> _TASK DIRECTIONS_: Repeat exactly, please, the opening lines of the data below, through and including the line where "Images often have" sits.

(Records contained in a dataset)
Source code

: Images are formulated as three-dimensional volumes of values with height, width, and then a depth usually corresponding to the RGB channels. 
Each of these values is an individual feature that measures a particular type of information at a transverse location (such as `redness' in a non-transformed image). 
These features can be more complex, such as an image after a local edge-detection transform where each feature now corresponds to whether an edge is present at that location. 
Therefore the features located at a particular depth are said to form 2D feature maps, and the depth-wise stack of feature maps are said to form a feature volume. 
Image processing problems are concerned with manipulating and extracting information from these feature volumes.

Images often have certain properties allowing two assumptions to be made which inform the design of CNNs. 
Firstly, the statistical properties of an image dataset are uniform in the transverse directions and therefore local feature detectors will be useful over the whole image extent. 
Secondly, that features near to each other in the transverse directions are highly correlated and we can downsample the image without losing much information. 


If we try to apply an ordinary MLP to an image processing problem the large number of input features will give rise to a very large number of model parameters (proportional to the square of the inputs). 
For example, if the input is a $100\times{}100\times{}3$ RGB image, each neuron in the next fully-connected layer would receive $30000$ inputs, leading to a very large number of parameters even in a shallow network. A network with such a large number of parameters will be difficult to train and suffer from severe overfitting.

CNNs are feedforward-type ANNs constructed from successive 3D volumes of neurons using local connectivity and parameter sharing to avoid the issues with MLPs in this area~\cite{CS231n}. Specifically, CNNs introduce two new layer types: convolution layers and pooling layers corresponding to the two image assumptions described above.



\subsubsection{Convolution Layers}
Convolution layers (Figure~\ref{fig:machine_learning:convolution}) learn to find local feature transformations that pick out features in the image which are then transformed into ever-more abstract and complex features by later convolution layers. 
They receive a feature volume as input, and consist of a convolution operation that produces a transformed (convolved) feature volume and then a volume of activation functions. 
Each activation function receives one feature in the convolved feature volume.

> _ANSWER BOX_:
Source code

: Images are formulated as three-dimensional volumes of values with height, width, and then a depth usually corresponding to the RGB channels. 
Each of these values is an individual feature that measures a particular type of information at a transverse location (such as `redness' in a non-transformed image). 
These features can be more complex, such as an image after a local edge-detection transform where each feature now corresponds to whether an edge is present at that location. 
Therefore the features located at a particular depth are said to form 2D feature maps, and the depth-wise stack of feature maps are said to form a feature volume. 
Image processing problems are concerned with manipulating and extracting information from these feature volumes.

Images often have certain properties allowing two assumptions to be made which inform the design of CNNs. 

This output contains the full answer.